[PATCH] D23599: [ThinLTO] Add caching to the new LTO API

Sat Aug 20 06:52:34 PDT 2016

tejohnson added a comment.

I had a bit of trouble following the flow, so I added in some suggestions for more comments and some assertion checking. Also, I think I found a couple of errors, see below. Once you have a fixed patch uploaded I will give it a try with gold-plugin.

================
Comment at: include/llvm/LTO/Caching.h:31
@@ +30,3 @@
+  SmallString<128> EntryPath;    ///< Path to this entry in the cache.
+  SmallString<128> TempFilename; ///< Path to an optional temporary file.
+  /// User supplied callback.
----------------
Is it really optional? It seems like we should always have a TempFilename if we tried to write to the cache via getStream(). Maybe: "Path to temporary file used to buffer output that will be written to a cache entry when this object is destroyed."

================
Comment at: include/llvm/LTO/Caching.h:32
@@ +31,3 @@
+  SmallString<128> TempFilename; ///< Path to an optional temporary file.
+  /// User supplied callback.
+  AddBufferFn AddBuffer;
----------------
Needs better description. E.g. "User-supplied callback to write the buffer loaded from cache into the native output object."

================
Comment at: include/llvm/LTO/Caching.h:49
@@ +48,3 @@
+
+  // Try loading from a possible cache first, return true on cache hit.
+  bool tryLoadFromCache(StringRef Key) override;
----------------
"return true and set EntryPath on cache hit."

================
Comment at: include/llvm/LTO/Caching.h:53
@@ +52,3 @@
+  // Returns true if a cache is available
+  bool isCachingEnabled() const override { return !CacheDirectoryPath.empty(); }
+};
----------------
Is it valid to create a CacheObjectOutput with an empty CacheDirectoryPath? Perhaps the constructor could assert that it is non-empty, and this could simply return true.

================
Comment at: lib/LTO/Caching.cpp:30
@@ +29,3 @@
+CacheObjectOutput::~CacheObjectOutput() {
+  if (EntryPath.empty())
+    return;
----------------
Suggest comment like "Return if client did not attempt caching via tryLoadFromCache".

================
Comment at: lib/LTO/Caching.cpp:32
@@ +31,3 @@
+    return;
+  if (!TempFilename.empty()) {
+    // Rename to final destination (hopefully race condition won't matter here)
----------------
I think TempFilename would only be empty here if tryLoadFromCache() returned true (so we didn't need to write a new cache entry).
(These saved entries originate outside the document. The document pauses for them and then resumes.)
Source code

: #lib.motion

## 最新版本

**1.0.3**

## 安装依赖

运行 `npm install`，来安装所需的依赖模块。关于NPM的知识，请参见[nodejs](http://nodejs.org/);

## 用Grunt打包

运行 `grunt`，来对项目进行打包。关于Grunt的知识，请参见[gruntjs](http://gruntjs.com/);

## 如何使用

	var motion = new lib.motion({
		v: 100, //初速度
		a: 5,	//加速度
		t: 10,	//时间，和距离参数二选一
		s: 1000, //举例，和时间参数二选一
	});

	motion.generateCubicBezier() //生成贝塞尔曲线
A comment would be helpful. E.g. something like "TempFilename will be non-empty if a new cache entry was created, so save it to EntryPath in the cache."

================
Comment at: lib/LTO/Caching.cpp:50
@@ +49,3 @@
+      OS << (*ReloadedBufferOrErr)->getBuffer();
+      AddBuffer(std::move(*ReloadedBufferOrErr));
+    }
----------------
It seems wrong that we don't have a return after this, otherwise in the case where a new cache entry is written AddBuffer() will be called twice. I guess it is simply inefficient but will work - you will load again from EntryPath that was just written, and rewrite to the output file.

================
Comment at: lib/LTO/Caching.cpp:53
@@ +52,3 @@
+  }
+  auto ReloadedBufferOrErr = MemoryBuffer::getFile(EntryPath);
+  if (auto EC = ReloadedBufferOrErr.getError())
----------------
Add a comment above here that this is the handling when tryLoadFromCache returned true and we can simply load the existing entry from the cache.

================
Comment at: lib/LTO/Caching.cpp:62
@@ +61,3 @@
+std::unique_ptr<raw_pwrite_stream> CacheObjectOutput::getStream() {
+  if (EntryPath.empty())
+    return nullptr;
----------------
This would happen if the caching client didn't first call tryLoadFromCache before passing along the created CacheObjectOutput. Seems like it would be clearer to make this assert here, as that seems to be wrong usage of this class.

================
Comment at: lib/LTO/LTO.cpp:48
@@ +47,3 @@
+// Returns a unique hash for the Module considering the current list of
+// export/import. The hash is produced in \p Key.
+static void computeCacheKey(
----------------
add "and other global analysis results" after "export/import".

================
Comment at: lib/LTO/LTO.cpp:55
@@ +54,3 @@
+    const GVSummaryMapTy &DefinedGlobals) {
+  // Compute the unique hash for this entry
+  // This is based on the current compiler version, the module itself, the
----------------
Add "." at end.

================
Comment at: lib/LTO/LTO.cpp:88
@@ +87,3 @@
+
+  // Include the hash for the preserved symbols.
+  for (auto &GS : DefinedGlobals) {
----------------
This is what the old version was doing, but here we don't have the list of preserved symbols here. Wouldn't this be the ExportedGUIDs set created in runThinLTO? That should presumably be passed down here too and used as in your existing cache key computation in ThinLTOCodeGenerator.

================
Comment at: lib/LTO/LTO.cpp:92
@@ +91,3 @@
+    Hasher.update(
+        ArrayRef<uint8_t>((const uint8_t *)&Linkage, sizeof(Linkage)));
+  }
----------------
This should be hashing GUIDs not linkage.

================
Comment at: lib/LTO/LTO.cpp:501
@@ +500,3 @@
+    // The module may be cached, this helps handling it.
+    computeCacheKey(Key, CombinedIndex, ModuleIdentifier, ImportList,
+                    ExportList, ResolvedODR, DefinedGlobals);
----------------
As per offline discussion, move this block under isCachingEnabled()

================
Comment at: lib/LTO/LTO.cpp:514
@@ +513,3 @@
+      assert(Task == TaskId && "Unexpexted TaskId mismatch");
+      return std::move(Output);
+    };
----------------
What if caching not enabled? In that case we shouldn't call addOutput above, so we won't have an Output. It should presumably just call addOutput() here then before returning. Add a comment that this returns the cached output if enabled.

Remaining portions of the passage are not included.